Nathan sat down heavily. “Dear spirits.”

Ann, hands in her opposite sleeves, did not look pleased or impressed. “All well and good, and we will have to study this book and see if anything you’ve come up with even begins to make sense.

“But that book is not the immediate problem.

“You should have stayed with our men. You must lead our troops in the final battle. You must return at once. Prophecy is quite clear. Prophecy says that if you fail to do this, the world will fall under the shadow.”

> Richard ignored Ann and met his grandfather’s gaze. “Guess what the counter is to a Chainfire event.”

Zedd shrugged, looking puzzled by Richard’s line of questioning. “How would I know?”

“There is only one. It was created specifically for this purpose.”

“What was?” Zedd asked.

“The boxes of Orden.”

Zedd’s mouth fell open. “Richard, that just isn’t—”

Richard reached into his pocket and pulled out what he had brought.
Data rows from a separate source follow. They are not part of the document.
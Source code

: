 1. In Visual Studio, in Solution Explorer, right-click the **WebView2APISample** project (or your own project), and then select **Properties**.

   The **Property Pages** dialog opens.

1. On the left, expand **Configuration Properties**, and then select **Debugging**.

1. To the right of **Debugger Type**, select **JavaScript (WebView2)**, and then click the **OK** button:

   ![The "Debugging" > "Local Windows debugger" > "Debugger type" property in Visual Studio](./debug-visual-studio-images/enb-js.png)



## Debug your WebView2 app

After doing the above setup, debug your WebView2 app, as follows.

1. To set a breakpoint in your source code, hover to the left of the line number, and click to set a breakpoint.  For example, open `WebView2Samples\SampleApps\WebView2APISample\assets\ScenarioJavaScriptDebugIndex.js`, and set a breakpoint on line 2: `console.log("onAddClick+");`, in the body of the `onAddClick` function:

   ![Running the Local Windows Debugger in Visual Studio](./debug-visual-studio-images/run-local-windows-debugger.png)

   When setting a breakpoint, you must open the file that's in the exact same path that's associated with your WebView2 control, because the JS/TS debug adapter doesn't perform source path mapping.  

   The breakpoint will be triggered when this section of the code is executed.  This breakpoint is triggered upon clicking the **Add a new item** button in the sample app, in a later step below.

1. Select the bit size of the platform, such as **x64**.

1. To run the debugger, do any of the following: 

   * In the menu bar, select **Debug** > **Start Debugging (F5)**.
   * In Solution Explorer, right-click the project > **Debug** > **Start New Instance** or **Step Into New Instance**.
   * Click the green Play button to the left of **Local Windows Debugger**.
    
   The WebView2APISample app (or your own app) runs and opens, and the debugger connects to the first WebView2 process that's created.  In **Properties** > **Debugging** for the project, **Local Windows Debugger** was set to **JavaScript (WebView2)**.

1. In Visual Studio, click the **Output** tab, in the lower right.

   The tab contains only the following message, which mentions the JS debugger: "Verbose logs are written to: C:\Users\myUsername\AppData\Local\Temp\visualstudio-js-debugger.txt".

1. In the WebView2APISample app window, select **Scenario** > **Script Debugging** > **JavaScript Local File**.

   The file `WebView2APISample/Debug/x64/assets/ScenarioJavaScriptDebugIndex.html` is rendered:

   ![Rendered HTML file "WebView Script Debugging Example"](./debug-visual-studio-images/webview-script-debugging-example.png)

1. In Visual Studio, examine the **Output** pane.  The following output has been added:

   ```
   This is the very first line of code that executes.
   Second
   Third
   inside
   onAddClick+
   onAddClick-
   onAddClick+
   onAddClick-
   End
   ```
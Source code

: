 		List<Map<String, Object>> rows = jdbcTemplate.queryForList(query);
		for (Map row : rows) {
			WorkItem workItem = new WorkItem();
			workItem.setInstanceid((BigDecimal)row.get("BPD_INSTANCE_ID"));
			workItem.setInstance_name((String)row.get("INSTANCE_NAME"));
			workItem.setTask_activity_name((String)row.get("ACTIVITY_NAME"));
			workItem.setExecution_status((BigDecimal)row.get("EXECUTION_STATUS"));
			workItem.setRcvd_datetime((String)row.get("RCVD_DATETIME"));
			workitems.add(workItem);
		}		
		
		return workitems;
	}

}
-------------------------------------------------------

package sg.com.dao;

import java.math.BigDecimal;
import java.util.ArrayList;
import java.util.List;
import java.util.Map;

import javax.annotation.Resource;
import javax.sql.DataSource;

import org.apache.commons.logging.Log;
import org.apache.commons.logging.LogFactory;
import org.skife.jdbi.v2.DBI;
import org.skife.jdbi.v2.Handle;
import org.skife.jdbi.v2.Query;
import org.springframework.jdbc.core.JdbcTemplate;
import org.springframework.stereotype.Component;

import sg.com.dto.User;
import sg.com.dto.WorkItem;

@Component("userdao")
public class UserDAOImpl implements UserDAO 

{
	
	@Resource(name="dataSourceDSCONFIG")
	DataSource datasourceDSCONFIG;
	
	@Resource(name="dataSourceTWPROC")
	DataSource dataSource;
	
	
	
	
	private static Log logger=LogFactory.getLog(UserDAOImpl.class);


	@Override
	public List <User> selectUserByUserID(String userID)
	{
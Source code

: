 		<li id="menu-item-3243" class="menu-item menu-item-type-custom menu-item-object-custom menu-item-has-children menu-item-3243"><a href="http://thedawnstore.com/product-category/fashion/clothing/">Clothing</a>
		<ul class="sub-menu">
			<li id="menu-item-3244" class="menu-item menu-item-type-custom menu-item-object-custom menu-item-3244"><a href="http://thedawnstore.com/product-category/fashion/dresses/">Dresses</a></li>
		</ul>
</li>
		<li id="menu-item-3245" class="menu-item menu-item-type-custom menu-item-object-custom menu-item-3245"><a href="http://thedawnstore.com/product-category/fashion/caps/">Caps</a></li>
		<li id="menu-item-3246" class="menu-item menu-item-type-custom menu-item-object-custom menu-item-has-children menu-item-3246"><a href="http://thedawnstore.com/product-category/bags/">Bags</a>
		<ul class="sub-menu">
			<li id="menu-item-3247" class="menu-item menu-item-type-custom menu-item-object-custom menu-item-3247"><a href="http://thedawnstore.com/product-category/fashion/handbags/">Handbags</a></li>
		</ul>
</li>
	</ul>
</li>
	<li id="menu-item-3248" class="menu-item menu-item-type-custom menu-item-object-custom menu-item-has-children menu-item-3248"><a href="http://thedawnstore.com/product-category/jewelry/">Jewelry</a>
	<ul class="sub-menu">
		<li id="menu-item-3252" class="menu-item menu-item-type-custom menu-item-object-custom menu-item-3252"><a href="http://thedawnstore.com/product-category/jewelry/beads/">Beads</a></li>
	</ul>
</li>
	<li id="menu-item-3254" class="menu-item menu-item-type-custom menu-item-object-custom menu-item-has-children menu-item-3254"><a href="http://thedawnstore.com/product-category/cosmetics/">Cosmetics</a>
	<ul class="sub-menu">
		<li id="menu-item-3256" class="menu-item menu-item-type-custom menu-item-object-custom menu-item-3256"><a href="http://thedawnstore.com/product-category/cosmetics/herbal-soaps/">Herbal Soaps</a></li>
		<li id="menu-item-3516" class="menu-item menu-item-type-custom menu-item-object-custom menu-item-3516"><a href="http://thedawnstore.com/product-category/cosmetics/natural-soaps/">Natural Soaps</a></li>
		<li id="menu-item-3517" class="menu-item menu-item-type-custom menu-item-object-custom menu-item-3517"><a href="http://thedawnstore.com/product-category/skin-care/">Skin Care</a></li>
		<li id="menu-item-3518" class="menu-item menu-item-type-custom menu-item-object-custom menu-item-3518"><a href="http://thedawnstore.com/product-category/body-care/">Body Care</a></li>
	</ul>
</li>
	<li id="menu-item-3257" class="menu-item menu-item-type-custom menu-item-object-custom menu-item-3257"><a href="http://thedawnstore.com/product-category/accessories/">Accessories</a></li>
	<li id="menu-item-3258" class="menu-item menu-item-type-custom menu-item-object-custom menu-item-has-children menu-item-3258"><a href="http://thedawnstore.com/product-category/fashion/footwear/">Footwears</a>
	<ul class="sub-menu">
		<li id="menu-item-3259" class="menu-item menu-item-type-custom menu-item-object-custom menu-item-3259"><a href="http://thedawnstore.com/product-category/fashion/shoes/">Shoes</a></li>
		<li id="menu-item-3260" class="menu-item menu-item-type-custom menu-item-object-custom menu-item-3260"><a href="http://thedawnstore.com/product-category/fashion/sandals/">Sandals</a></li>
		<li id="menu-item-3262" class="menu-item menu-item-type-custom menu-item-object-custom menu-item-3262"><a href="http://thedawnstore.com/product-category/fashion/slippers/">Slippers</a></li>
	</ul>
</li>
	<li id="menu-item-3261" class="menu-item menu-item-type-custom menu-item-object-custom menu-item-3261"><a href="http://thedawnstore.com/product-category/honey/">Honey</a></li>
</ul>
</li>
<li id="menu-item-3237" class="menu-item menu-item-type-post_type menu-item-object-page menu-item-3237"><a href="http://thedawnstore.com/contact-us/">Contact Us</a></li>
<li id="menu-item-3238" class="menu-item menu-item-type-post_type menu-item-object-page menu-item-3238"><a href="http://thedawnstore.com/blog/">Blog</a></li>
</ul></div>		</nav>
He slammed it down on the table before the three of them.

Zedd’s eyes went wide. “Bags, Richard, that’s a snake vine.”

“You may recall from The Book of Counted Shadows: And when the three boxes of Orden are put into play, the snake vine shall grow.”

“But, but,” Zedd stammered, “the boxes of Orden are in the Garden of Life, in the People’s Palace, under incredibly heavy guard.”

“Not only that,” Nathan put in, “but I personally equipped the men of the First File with weapons that are deadly even against the gifted. No one could get in there.”

“I agree,” Zedd insisted. “It’s impossible.”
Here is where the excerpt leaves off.